In the last few days we have been talking about point of view. Mostly first person and third person limited. We focussed mainly on mysteries. We read Agatha Christies Witness for the Prosecution in which our trust of the barrister narrator. By creating the trusted narrator Christie lulls the reader into a false sense of security. This security causes us to gloss over minor incrongruities. Modern television detective dramas do the same thing. Law & Order, Cold Case, and CSI all create relatively two dimensional characters for the detectives yet we trust their knowledge and skill. In constast Frank, the lawyer in Sidney Lumet's Verdict, is a down on his luck alchoholic and we can't trust his judgement. In fact it is this lack of good judgement that leads him to being betrayed. Without the limited narrator plot twists would be impossible.

In Poe's Pit and the Pendulum we are dealing with a first person narrator. Anytime a story is told in first person the reliability of the narrator should be drawn into question. In the case of TPATP the narrator is most likely swooned into a delerium. There is even some question that the narrator is still alive.

So as for the blogs I hope that some of them turn out like what I have written above. If the students show any understanding of how POV can aid in their understanding of the plot and hence the theme I will be happy.

Monday, July 24, 2006

Apathy

Apathy has a overcome my students like the blob. I don't even have any Steve McQueens to save the town. I strongly suspect that today's blogs will overwhelmingly support my theory. I have ask the students what they have learned thus far and I strongly suspect that many of them will say nothing. I think that some of this may come from the fact that we are focusing more on reading skills than story content, but it could be that they just haven't learned anything.

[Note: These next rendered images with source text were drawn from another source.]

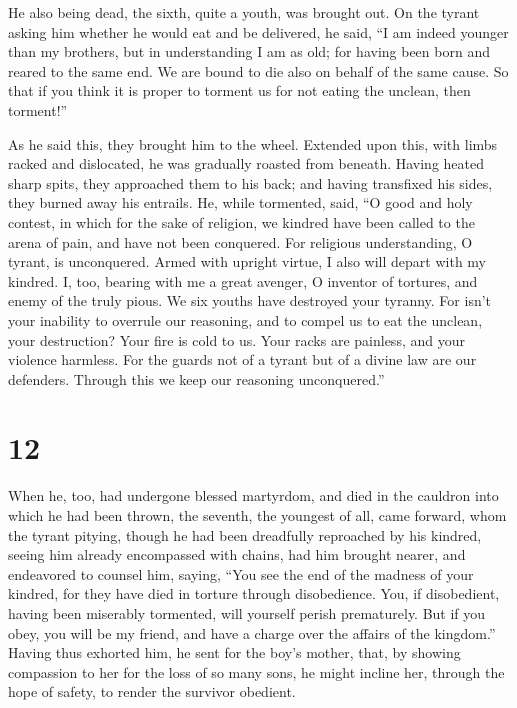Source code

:  He also being dead, the sixth, quite a youth, was
brought out. On the tyrant asking him whether he would eat and be
delivered, he said,  ``I am indeed younger than my
brothers, but in understanding I am as old;  for having
been born and reared to the same end. We are bound to die also on behalf
of the same cause.  So that if you think it is proper to
torment us for not eating the unclean, then torment!''

 As he said this, they brought him to the wheel.
 Extended upon this, with limbs racked and dislocated, he
was gradually roasted from beneath.  Having heated sharp
spits, they approached them to his back; and having transfixed his
sides, they burned away his entrails.  He, while
tormented, said, ``O good and holy contest, in which for the sake of
religion, we kindred have been called to the arena of pain, and have not
been conquered.  For religious understanding, O tyrant,
is unconquered.  Armed with upright virtue, I also will
depart with my kindred.  I, too, bearing with me a great
avenger, O inventor of tortures, and enemy of the truly pious.
 We six youths have destroyed your tyranny.
 For isn't your inability to overrule our reasoning, and
to compel us to eat the unclean, your destruction?  Your
fire is cold to us. Your racks are painless, and your violence harmless.
 For the guards not of a tyrant but of a divine law are
our defenders. Through this we keep our reasoning unconquered.''

\hypertarget{section-11}{%
\section{12}\label{section-11}}

 When he, too, had undergone blessed martyrdom, and died
in the cauldron into which he had been thrown, the seventh, the youngest
of all, came forward,  whom the tyrant pitying, though he
had been dreadfully reproached by his kindred,  seeing him
already encompassed with chains, had him brought nearer, and endeavored
to counsel him, saying,  ``You see the end of the madness
of your kindred, for they have died in torture through disobedience.
You, if disobedient, having been miserably tormented, will yourself
perish prematurely.  But if you obey, you will be my
friend, and have a charge over the affairs of the kingdom.''
 Having thus exhorted him, he sent for the boy's mother,
that, by showing compassion to her for the loss of so many sons, he
might incline her, through the hope of safety, to render the survivor
obedient.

We have been doing some 30 second mysteries to start off class. They are kind of ironically named because it usually take the class about 15 min. to finish them. The mysteries are usually about a paragraph long and involve deliberately misleading word choices. It plays on improper schema activation. The key to solving them is to eleminate the instinctual choice and go with a second or third guess. After solving the mystery we discuss which words activated the wrong schema. For example the mystery today used the phrase "downed seven drinks in three hours." This would lead most readers to believe that the person in question was imbibing alcohol. At the end of the paragraph we find out that his blood alcohol level was zero. Some students thought that the test was innacurate, but after a couple of clues we realize that the driver wrecked the care because he was under age not because he was intoxicated.

I'm hoping that learning is going on even if they don't realize it.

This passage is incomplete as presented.